Second, the interlock device must be installed by an authorized installer. This issue usually arises for non-Arizona residents. For example, a Massachusetts resident visits Arizona and receives a DUI conviction. He returns to his home in Massachusetts and gets an interlock device installed in Massachusetts. To comply with Arizona law the person should confirm the company is authorized by Arizona’s Motor Vehicle Division (there are national companies authorized out of Arizona.) Simply getting the device installed by a non-authorized company may not comply with the Arizona requirements.
Third, the person must have an interlock device in any vehicle he or she drives. For example, if a person owns two vehicles, that person cannot simply drive the car that does not have the interlock. The person should view the interlock requirement as a restriction of his or her entire driving privileges. Thus, the device must be in any vehicle they drive.
Renting A Vehicle
Fourth, there is also a restriction from providing a person with a interlock requirement a vehicle. Arizona law provides:
Except in cases of a substantial emergency, a person shall not knowingly rent, lease or lend a motor vehicle to a person whose driving privilege is limited pursuant to section 28-1381, 28-1382, 28-1383 or 28-3319 unless the motor vehicle is equipped with a functioning certified ignition interlock device…

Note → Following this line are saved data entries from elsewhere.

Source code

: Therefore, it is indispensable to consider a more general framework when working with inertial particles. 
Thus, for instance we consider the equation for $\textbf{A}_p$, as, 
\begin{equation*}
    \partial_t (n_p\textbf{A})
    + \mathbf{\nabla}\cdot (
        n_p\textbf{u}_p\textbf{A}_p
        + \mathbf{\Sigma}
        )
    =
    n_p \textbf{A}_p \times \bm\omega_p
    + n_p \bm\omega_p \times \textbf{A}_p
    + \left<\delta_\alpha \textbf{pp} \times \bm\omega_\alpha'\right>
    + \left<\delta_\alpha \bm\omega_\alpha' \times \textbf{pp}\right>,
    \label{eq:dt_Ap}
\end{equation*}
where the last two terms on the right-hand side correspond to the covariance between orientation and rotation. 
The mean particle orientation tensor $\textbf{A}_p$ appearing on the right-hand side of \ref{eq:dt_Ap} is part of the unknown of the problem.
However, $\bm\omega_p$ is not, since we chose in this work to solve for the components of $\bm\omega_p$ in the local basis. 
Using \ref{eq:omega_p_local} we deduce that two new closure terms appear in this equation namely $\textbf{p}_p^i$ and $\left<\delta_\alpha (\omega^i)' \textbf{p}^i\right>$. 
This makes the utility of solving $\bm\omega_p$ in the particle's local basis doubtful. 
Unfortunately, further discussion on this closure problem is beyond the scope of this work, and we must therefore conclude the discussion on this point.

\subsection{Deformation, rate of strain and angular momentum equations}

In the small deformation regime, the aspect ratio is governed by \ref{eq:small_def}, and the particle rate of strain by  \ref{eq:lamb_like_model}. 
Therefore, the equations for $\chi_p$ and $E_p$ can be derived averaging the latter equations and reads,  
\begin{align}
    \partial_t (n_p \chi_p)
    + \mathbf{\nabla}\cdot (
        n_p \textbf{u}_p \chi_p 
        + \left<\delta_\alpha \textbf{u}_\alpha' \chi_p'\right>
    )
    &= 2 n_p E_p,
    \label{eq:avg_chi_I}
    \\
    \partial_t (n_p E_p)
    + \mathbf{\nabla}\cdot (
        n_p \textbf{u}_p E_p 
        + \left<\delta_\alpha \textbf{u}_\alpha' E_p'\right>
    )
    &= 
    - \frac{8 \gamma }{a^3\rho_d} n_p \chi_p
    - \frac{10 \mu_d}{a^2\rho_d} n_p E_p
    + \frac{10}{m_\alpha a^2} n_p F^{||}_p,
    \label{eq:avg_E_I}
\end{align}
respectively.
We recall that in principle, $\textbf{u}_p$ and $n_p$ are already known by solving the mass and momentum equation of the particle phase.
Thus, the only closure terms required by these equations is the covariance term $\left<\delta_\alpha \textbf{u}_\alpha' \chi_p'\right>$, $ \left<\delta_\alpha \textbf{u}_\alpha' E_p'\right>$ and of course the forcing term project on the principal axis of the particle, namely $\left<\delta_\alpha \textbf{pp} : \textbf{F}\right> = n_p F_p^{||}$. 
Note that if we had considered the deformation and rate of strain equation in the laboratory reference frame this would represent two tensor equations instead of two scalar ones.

On the other hand, a person with the interlock requirement: “who rents, leases or borrows a motor vehicle from another person shall notify the person who rents, leases or lends the motor vehicle to the person that the person has specific requirements for the operation of the motor vehicle and the nature of the requirements.” Consequently, attempting to rent a car without the device will not satisfy Arizona law.
In the final analysis, the post-installation interlock requirements are numerous. The penalties for non-compliance are harsh. Therefore, if a person is required to install the device, he or she must become familiar with all terms of compliance, or the restriction may go well beyond the initial one-year term.